**YOUR INSTRUCTIONS**
Your response should consist solely of the records, written out exactly.

**Dataset entries**
-- Opening Marker --

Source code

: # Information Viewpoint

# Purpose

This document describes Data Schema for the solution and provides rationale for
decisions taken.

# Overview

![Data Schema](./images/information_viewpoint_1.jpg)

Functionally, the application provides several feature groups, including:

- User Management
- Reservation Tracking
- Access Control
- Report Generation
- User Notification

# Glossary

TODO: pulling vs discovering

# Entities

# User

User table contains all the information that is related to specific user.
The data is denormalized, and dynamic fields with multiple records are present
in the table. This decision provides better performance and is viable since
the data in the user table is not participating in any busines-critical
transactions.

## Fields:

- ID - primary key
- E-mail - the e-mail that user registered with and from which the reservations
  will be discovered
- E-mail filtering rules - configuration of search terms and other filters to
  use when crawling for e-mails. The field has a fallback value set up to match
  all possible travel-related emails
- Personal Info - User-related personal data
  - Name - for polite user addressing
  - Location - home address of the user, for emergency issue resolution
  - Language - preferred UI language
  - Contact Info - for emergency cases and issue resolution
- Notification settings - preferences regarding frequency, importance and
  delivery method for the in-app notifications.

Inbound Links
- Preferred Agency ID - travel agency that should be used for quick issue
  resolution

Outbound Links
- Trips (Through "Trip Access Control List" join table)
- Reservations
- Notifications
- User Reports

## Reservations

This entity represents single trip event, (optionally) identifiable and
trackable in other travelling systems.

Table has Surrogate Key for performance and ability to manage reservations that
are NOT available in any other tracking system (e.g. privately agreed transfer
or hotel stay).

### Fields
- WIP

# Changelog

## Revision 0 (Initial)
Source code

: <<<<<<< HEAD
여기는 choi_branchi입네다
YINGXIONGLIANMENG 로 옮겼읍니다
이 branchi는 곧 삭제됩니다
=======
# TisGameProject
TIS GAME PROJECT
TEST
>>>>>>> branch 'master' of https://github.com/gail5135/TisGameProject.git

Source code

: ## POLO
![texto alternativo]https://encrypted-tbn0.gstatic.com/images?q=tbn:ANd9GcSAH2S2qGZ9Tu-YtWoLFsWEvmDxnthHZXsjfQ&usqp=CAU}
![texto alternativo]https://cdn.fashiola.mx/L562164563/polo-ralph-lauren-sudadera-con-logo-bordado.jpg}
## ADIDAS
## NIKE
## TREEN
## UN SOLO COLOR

-- Closing Marker --

**SOLUTION TO THIS TASK**
Source code

: # Information Viewpoint

# Purpose

This document describes Data Schema for the solution and provides rationale for
decisions taken.

# Overview

![Data Schema](./images/information_viewpoint_1.jpg)

Functionally, the application provides several feature groups, including:

- User Management
- Reservation Tracking
- Access Control
- Report Generation
- User Notification

# Glossary

TODO: pulling vs discovering

# Entities

# User

User table contains all the information that is related to specific user.
The data is denormalized, and dynamic fields with multiple records are present
in the table. This decision provides better performance and is viable since
the data in the user table is not participating in any busines-critical
transactions.

## Fields:

- ID - primary key
- E-mail - the e-mail that user registered with and from which the reservations
  will be discovered
- E-mail filtering rules - configuration of search terms and other filters to
  use when crawling for e-mails. The field has a fallback value set up to match
  all possible travel-related emails
- Personal Info - User-related personal data
  - Name - for polite user addressing
  - Location - home address of the user, for emergency issue resolution
  - Language - preferred UI language
  - Contact Info - for emergency cases and issue resolution
- Notification settings - preferences regarding frequency, importance and
  delivery method for the in-app notifications.

Inbound Links
- Preferred Agency ID - travel agency that should be used for quick issue
  resolution

Outbound Links
- Trips (Through "Trip Access Control List" join table)
- Reservations
- Notifications
- User Reports

## Reservations

This entity represents single trip event, (optionally) identifiable and
trackable in other travelling systems.

Table has Surrogate Key for performance and ability to manage reservations that
are NOT available in any other tracking system (e.g. privately agreed transfer
or hotel stay).

### Fields
- WIP

# Changelog

## Revision 0 (Initial)
Source code

: <<<<<<< HEAD
여기는 choi_branchi입네다
YINGXIONGLIANMENG 로 옮겼읍니다
이 branchi는 곧 삭제됩니다
=======
# TisGameProject
TIS GAME PROJECT
TEST
>>>>>>> branch 'master' of https://github.com/gail5135/TisGameProject.git

Source code

: ## POLO
![texto alternativo]https://encrypted-tbn0.gstatic.com/images?q=tbn:ANd9GcSAH2S2qGZ9Tu-YtWoLFsWEvmDxnthHZXsjfQ&usqp=CAU}
![texto alternativo]https://cdn.fashiola.mx/L562164563/polo-ralph-lauren-sudadera-con-logo-bordado.jpg}
## ADIDAS
## NIKE
## TREEN
## UN SOLO COLOR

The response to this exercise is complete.